Arts & Entertainment

Blitzkrieg and Jitterbugs: McGill during wartime

McGill-Queen’s University Press

Elizabeth Hillman Waterston enrolled at McGill in September 1939-the same month that Hitler’s Panzer divisions first rolled into Poland and World War II began. When one thinks about how fraught with tension the McGill campus has been this year, with students locking horns over issues like the Quebec government’s proposed tuition fee increases, it is hard to even imagine how volatile campus politics must have been in Hillman’s time, when government proposals concerned policies of mass conscription, and when fighting for a cause was meant in the literal sense of the word.   

Hillman, now a professor emeritus at the University of Guelph, has fortunately made the tricky task of imagining what the McGill campus was like during World War II a much easier one, having just published her memoirs, Blitzkrieg and Jitterbugs: College Life in Wartime, 1939-1942 with the McGill-Queen’s University Press. The book is written in a lively and engaging style, bringing to light a remarkable viewpoint of World War II, and of a very different student life compared to today’s.

On the one hand, Hillman’s view of the war is an abstract one, formed from the confines of an isolated ivory tower which remained unaffected by the fighting itself: Montreal was far from the tangible dangers of the war, and sonorous lectures,  “freshette tea parties,” and essay assignments continued in defiance of the Nazi threat.   

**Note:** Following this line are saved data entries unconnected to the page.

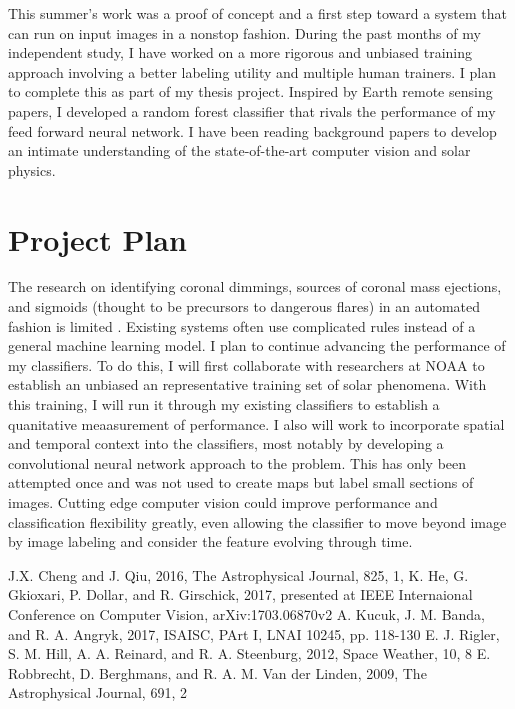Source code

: \documentclass[11pt]{article}
\begin{document}
This summer's work was a proof of concept and a first step toward a system that can run on input images in a nonstop fashion. During the past months of my independent study, I have worked on a more rigorous and unbiased training approach involving a better labeling utility and multiple human trainers. I plan to complete this as part of my thesis project. Inspired by Earth remote sensing papers, I developed a random forest classifier that rivals the performance of my feed forward neural network. I have been reading background papers to develop an intimate understanding of the state-of-the-art computer vision and solar physics. 

\section{Project Plan}
The research on identifying coronal dimmings, sources of coronal mass ejections, and sigmoids (thought to be precursors to dangerous flares) in an automated fashion is limited \cite{cheng2016, robbrecht2009}. Existing systems often use complicated rules instead of a general machine learning model. I plan to continue advancing the performance of my classifiers. To do this, I will first collaborate with researchers at NOAA to establish an unbiased an representative training set of solar phenomena. With this training, I will run it through my existing classifiers to establish a quanitative meaasurement of performance. I also will work to incorporate spatial and temporal context into the classifiers, most notably by developing a convolutional neural network approach to the problem. This has only been attempted once \cite{kucuk2017} and was not used to create maps but label small sections of images. Cutting edge computer vision \cite{he2017} could improve performance and classification flexibility greatly, even allowing the classifier to move beyond image by image labeling and consider the feature evolving through time. 

{\footnotesize

\begin{thebibliography}{}
 J.X. Cheng and J. Qiu, 2016, The Astrophysical Journal, 825, 1,
 K. He, G. Gkioxari, P. Dollar, and R. Girschick,  2017, presented at IEEE Internaional Conference on Computer Vision, arXiv:1703.06870v2
 A. Kucuk, J. M. Banda, and R. A. Angryk, 2017, ISAISC, PArt I, LNAI 10245, pp. 118-130
 E. J. Rigler, S. M. Hill, A. A. Reinard, and R. A. Steenburg, 2012, Space Weather, 10, 8
 E. Robbrecht, D. Berghmans, and R. A. M. Van der Linden, 2009, The Astrophysical Journal, 691, 2
\end{thebibliography}
}
\end{document}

Yet on the other hand, Hillman makes it patently clear that the war still haunted McGill campus life, radically politicising classes and classmates alike, and transforming the university into a vital cog in Canada’s war machine: many students and younger professors signed up to the armed forces and were shipped off to Europe, the Middle East, or Asia; trigonometry professors were rushed off to help advise the government on how to lay mines and sink U-boats; multilingual professors were commissioned to crack enemy codes; chemistry classes focused on testing different forms of poisonous gases; physics classes specialised in improving radar technologies; psychology research looked at pain tolerance to assess the effects of torture; and female students spent a lot of their classes “knittin’ for Britain,” sending over knitted woolen clothes for families left homeless by the London Blitz.

Hillman’s main achievement in Blitzkrieg and Jitterbugs is her creation of a sense of immediacy throughout the book, using the present tense effectively to press home how urgent and extraordinary the wartime situation was, interlacing the prose with bold and daunting student newspaper headlines like, “Canada Declares War on Japan,” and “Nazis place 1,000 Czech Students in Concentration Camps.” Even more striking is how Hillman contrasts this state of global urgency with the cheerful jocularity of student life, in one breath mentioning the brave and desperate fighting of the alpine ski soldiers in the Norwegian snows, while in the next-in a twist of irony-recounting the fun, frivolous and carefree student skiing trips to the Laurentian mountains.    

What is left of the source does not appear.